The Reformation was a Christian movement of the 1500s. Its followers criticized the Catholic Church for corruption and called for radical reform. These protesters became known as Protestants.

Table 45. RELIGIOUS CONFLICT, EUROPE 1517–1568

1517 German monk Martin Luther demands reform
1518 Swiss preacher Ulrich Zwingli calls for change
1541 John Calvin founds a Protestant Church, Geneva
1545 Catholics launch a Counter-Reformation
1560 John Knox founds Protestant Church of Scotland
1562 Wars between Catholics and Protestants in France
1568 Dutch Protestants begin revolt against Catholic Spain

WHO LED THE REFORMATION?

The Reformation began in 1517 when a German monk, Martin Luther, nailed a list of complaints to the church door in Wittenberg.
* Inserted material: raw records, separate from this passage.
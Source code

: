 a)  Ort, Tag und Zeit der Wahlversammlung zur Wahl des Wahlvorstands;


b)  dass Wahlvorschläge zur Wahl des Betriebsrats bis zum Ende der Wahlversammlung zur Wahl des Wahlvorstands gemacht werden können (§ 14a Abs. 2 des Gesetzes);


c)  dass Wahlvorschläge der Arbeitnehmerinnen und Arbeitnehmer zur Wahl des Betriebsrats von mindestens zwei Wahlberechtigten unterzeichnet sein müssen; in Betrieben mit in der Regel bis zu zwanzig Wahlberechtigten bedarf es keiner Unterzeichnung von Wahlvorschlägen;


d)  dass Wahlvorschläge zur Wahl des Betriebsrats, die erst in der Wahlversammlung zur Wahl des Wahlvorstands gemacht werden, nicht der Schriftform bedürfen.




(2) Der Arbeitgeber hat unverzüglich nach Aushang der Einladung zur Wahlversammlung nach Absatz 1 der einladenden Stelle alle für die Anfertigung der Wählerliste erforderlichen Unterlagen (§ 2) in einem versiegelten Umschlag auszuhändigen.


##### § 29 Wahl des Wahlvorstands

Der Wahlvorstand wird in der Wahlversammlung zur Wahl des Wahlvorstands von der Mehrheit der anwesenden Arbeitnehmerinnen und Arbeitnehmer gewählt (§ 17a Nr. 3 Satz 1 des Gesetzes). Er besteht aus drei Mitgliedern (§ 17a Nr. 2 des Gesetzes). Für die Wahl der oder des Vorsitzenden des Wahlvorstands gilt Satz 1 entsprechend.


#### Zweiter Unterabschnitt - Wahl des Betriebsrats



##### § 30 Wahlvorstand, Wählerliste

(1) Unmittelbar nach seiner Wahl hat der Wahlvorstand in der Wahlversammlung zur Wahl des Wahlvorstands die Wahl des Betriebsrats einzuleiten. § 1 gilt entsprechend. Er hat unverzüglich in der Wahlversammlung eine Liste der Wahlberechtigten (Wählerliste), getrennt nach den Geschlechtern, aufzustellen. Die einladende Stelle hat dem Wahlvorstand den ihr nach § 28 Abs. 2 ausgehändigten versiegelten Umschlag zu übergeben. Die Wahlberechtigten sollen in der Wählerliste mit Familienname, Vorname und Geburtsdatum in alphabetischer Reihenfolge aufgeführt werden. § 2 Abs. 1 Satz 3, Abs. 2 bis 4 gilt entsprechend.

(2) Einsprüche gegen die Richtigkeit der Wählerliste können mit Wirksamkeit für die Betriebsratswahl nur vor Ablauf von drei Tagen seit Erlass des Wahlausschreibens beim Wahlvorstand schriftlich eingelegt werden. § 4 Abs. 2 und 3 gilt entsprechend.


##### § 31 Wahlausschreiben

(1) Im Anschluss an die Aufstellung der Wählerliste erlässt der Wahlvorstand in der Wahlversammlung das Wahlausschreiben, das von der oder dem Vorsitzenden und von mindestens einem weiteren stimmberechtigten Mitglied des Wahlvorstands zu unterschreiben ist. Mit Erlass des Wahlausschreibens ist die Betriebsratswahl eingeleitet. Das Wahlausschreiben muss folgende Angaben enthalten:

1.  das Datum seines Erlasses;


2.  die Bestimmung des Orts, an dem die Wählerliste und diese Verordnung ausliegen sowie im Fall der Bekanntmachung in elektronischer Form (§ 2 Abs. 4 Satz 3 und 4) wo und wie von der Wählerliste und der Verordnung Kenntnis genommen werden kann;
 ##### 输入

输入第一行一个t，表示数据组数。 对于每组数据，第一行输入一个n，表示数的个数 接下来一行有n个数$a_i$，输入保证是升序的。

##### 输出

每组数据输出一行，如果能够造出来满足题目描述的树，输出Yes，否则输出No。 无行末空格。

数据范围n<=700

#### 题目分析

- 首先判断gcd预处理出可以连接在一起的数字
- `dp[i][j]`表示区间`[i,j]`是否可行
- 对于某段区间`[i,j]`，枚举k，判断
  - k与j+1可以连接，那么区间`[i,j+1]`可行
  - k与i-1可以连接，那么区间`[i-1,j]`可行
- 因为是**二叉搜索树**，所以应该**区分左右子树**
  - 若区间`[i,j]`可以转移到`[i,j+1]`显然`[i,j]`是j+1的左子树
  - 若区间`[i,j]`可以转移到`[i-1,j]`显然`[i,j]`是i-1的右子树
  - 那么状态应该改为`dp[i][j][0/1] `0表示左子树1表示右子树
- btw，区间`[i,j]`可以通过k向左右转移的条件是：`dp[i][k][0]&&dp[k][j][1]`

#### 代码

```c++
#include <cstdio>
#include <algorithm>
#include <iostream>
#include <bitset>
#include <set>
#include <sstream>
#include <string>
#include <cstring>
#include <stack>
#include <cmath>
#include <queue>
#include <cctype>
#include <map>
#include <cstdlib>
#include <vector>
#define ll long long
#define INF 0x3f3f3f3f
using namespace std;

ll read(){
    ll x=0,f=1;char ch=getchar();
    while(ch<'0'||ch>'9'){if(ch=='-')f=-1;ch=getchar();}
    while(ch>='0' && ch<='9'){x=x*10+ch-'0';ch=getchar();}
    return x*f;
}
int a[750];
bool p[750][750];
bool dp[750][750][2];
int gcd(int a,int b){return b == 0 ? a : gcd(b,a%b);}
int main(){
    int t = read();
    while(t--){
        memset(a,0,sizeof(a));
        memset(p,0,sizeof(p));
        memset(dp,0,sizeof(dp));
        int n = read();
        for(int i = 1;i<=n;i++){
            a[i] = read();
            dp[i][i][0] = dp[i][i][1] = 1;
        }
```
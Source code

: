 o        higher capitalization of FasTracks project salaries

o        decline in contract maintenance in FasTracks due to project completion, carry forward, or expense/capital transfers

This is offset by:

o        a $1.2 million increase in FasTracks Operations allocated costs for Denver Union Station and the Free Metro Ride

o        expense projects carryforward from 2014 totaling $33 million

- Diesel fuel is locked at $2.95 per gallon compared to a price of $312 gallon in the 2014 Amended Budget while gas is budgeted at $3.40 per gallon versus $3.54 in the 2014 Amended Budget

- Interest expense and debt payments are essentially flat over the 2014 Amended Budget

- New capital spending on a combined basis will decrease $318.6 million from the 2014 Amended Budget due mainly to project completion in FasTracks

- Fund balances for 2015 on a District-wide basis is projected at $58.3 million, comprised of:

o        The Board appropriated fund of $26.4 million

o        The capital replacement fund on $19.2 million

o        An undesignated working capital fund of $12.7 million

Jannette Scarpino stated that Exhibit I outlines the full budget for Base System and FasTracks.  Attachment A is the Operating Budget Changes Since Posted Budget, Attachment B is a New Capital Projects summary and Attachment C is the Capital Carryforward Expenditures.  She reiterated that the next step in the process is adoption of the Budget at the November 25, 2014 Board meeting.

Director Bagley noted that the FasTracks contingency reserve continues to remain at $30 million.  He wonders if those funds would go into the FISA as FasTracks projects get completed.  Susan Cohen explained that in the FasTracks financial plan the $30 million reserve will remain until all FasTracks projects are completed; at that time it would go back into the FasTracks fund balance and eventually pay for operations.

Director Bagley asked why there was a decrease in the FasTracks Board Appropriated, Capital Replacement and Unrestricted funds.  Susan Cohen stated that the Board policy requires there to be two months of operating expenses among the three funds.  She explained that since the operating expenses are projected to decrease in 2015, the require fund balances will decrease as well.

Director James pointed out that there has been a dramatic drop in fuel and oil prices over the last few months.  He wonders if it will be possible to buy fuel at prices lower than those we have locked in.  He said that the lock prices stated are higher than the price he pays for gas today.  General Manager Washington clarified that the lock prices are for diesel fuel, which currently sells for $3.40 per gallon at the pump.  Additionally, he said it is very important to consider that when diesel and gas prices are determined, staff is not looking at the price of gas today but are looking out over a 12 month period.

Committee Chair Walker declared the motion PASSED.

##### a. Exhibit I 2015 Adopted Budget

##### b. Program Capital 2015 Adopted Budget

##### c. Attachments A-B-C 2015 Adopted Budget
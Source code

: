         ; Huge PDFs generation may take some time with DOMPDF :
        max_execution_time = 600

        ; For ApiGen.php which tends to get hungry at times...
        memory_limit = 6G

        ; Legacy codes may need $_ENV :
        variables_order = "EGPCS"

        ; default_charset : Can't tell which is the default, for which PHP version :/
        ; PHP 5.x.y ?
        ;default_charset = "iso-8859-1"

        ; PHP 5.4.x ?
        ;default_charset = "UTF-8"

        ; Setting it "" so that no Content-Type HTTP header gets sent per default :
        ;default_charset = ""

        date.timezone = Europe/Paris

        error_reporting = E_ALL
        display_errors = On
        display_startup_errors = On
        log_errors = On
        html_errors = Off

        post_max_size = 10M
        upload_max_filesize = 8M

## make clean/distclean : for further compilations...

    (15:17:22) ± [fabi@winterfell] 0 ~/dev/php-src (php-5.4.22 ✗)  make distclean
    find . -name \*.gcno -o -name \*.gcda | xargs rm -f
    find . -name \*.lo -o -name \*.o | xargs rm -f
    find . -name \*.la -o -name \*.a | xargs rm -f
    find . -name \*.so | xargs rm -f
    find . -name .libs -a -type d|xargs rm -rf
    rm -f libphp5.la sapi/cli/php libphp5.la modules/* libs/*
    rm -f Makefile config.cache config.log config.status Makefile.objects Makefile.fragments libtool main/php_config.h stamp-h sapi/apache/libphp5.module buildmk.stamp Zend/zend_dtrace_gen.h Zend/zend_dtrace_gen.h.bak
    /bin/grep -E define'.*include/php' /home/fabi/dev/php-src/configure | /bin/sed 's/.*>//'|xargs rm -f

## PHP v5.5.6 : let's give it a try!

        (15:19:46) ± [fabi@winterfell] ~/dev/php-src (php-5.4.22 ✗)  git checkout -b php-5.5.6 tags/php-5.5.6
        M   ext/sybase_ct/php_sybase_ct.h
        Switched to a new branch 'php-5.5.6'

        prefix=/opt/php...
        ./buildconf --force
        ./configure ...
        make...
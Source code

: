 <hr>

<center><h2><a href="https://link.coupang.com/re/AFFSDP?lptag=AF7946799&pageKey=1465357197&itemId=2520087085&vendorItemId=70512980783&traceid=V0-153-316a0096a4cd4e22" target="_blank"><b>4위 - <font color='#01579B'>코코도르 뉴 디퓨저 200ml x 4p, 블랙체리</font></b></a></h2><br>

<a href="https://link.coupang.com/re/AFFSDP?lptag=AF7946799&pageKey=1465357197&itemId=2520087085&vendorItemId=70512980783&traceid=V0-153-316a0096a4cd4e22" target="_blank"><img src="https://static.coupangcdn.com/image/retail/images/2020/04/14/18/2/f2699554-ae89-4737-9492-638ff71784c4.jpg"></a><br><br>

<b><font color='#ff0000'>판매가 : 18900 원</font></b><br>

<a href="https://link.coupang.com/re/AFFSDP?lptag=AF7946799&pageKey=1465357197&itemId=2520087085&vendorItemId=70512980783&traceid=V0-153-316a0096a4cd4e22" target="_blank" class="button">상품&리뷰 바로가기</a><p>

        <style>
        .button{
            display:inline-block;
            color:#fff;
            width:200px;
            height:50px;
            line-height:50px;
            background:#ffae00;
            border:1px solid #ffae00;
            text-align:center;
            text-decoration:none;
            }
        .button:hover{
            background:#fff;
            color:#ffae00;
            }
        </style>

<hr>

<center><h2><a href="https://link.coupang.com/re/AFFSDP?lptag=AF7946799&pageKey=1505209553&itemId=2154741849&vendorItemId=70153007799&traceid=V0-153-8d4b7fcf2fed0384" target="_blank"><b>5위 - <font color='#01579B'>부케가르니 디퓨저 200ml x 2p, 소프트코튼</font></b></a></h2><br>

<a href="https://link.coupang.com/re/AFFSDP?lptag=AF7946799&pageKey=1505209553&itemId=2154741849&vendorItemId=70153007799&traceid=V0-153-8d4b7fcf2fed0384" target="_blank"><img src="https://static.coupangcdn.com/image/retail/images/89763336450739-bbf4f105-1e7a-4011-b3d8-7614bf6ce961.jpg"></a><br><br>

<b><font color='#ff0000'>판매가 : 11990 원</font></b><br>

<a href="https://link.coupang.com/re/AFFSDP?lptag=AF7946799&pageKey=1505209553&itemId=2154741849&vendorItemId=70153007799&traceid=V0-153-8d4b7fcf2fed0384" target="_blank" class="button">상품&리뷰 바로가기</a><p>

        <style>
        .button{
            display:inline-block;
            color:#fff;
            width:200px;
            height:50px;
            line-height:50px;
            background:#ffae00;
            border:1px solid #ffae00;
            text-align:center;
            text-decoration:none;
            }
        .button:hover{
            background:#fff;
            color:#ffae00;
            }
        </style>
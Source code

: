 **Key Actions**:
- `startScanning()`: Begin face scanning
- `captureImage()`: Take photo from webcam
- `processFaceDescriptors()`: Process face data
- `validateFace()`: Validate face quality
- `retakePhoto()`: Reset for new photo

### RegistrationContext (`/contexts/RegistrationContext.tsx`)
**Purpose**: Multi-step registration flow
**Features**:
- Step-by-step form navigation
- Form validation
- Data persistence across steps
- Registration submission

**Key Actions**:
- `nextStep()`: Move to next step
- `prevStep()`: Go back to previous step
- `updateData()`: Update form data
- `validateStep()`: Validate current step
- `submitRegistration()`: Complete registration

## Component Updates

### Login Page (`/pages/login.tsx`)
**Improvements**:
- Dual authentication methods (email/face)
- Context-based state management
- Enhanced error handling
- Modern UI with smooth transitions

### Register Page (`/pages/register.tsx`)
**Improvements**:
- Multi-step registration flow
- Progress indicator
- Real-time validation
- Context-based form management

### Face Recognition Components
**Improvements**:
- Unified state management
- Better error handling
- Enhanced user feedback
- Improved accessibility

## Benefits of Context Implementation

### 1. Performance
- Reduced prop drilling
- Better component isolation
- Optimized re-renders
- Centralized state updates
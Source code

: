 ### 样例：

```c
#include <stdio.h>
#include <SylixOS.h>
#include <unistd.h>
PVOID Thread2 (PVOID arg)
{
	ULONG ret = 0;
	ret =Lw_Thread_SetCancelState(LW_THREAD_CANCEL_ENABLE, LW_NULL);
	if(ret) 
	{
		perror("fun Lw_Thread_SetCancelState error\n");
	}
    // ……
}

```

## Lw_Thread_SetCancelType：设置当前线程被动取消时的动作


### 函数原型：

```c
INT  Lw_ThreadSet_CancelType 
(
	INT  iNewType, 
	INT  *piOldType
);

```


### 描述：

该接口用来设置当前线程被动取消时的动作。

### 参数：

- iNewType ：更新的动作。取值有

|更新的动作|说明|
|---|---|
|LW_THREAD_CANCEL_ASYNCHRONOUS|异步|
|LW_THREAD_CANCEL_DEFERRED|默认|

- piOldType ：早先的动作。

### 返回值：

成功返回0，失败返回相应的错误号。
Other preachers spread the Protestant message across northern Europe. They called for simpler forms of worship and personal faith.

WHAT WERE THE RESULTS OF THE REFORMATION?

The success of the Protestants aroused fear and anger among Catholics in Rome. A period of religious strife began that tore Europe apart for hundreds of years. Each side murdered its opponents. Churches and monasteries were destroyed. Civil and national wars caused devastation and streams of refugees.